71504-60-4Relevant academic research and scientific papers
NMR and kinetic studies on phosphine-induced coupling of (η3-methallyl) (acetylacetonato) palladium and -platinum: Uniquely facile C-C bond formation with an (η3-allyl) platinum complex
Kurosawa, Hideo,Ishii, Koichiro,Kawasaki, Yoshikane,Murai, Shinji
, p. 1756 - 1760 (2008/10/08)
Low-temperature 1H NMR measurements on a mixture of M(η3-CH2CMeCH2) (acac) (1, M = Pt; 2 M = Pd) and 2 equiv of PPh3 or 1 equiv of (Z)-Ph2PCH=CHPPh2 in dichloromethane gave unambiguous evidence for the formation of the ion pair [M(η3-CH2CMeCH2)(PR3) 2]+[CH(COMe)2]-. On warming these solutions to room temperature, the formation of moderate to good yields of the C-C coupling product CH2-CMeCH2CH(COMe)2 and zerovalent metal-phosphine complexes occurred. The kinetics of this process were examined by means of UV-visible spectroscopy to give evidence for almost exclusive participation of [M(η3-CH2CMeCH2)(PR3) 2]+[CH(COMe)2]- (M = Pt, PR3 = PPh3; M = Pd, PR3 = 1/2Ph2PCH2CH2PPh2) in the rate-determining step.

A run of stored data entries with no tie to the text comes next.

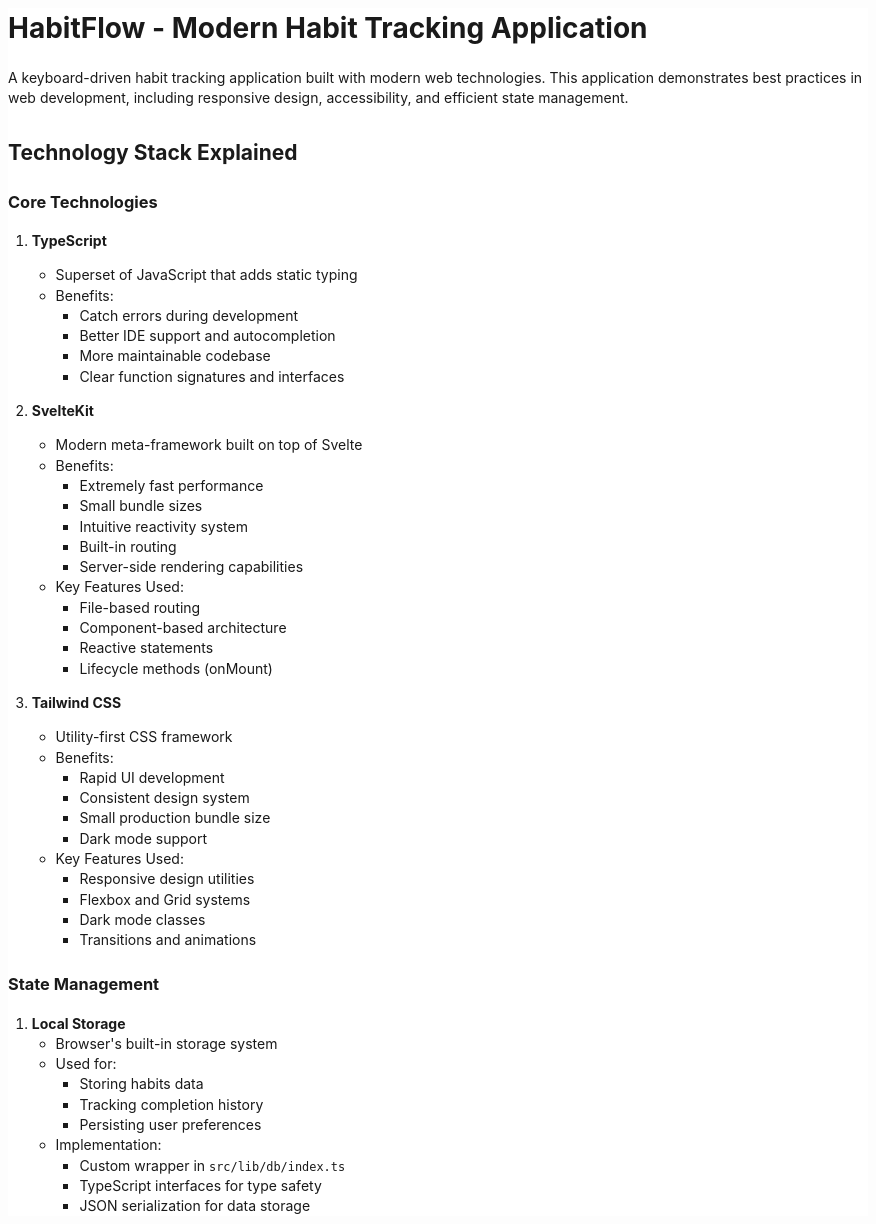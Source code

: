 # HabitFlow - Modern Habit Tracking Application

A keyboard-driven habit tracking application built with modern web technologies. This application demonstrates best practices in web development, including responsive design, accessibility, and efficient state management.

## Technology Stack Explained

### Core Technologies

1. **TypeScript**
   - Superset of JavaScript that adds static typing
   - Benefits:
     - Catch errors during development
     - Better IDE support and autocompletion
     - More maintainable codebase
     - Clear function signatures and interfaces

2. **SvelteKit**
   - Modern meta-framework built on top of Svelte
   - Benefits:
     - Extremely fast performance
     - Small bundle sizes
     - Intuitive reactivity system
     - Built-in routing
     - Server-side rendering capabilities
   - Key Features Used:
     - File-based routing
     - Component-based architecture
     - Reactive statements
     - Lifecycle methods (onMount)

3. **Tailwind CSS**
   - Utility-first CSS framework
   - Benefits:
     - Rapid UI development
     - Consistent design system
     - Small production bundle size
     - Dark mode support
   - Key Features Used:
     - Responsive design utilities
     - Flexbox and Grid systems
     - Dark mode classes
     - Transitions and animations

### State Management

1. **Local Storage**
   - Browser's built-in storage system
   - Used for:
     - Storing habits data
     - Tracking completion history
     - Persisting user preferences
   - Implementation:
     - Custom wrapper in `src/lib/db/index.ts`
     - TypeScript interfaces for type safety
     - JSON serialization for data storage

The collapse of these ion pairs to the product was estimated to be faster in benzene than that in dichloromethane, the latter in turn having been found to be faster than that in acetonitrile/THF. The platinum analogue 1 reacted more slowly than the palladium analogue 2, but the rate difference was not so remarkable as was the case in the reductive elimination of dialkylmetal complexes of these two metals. The origin of this unique metal effect found in the reaction of 1 and 2 is discussed in terms of the nature of the η3-allyl-metal bonding.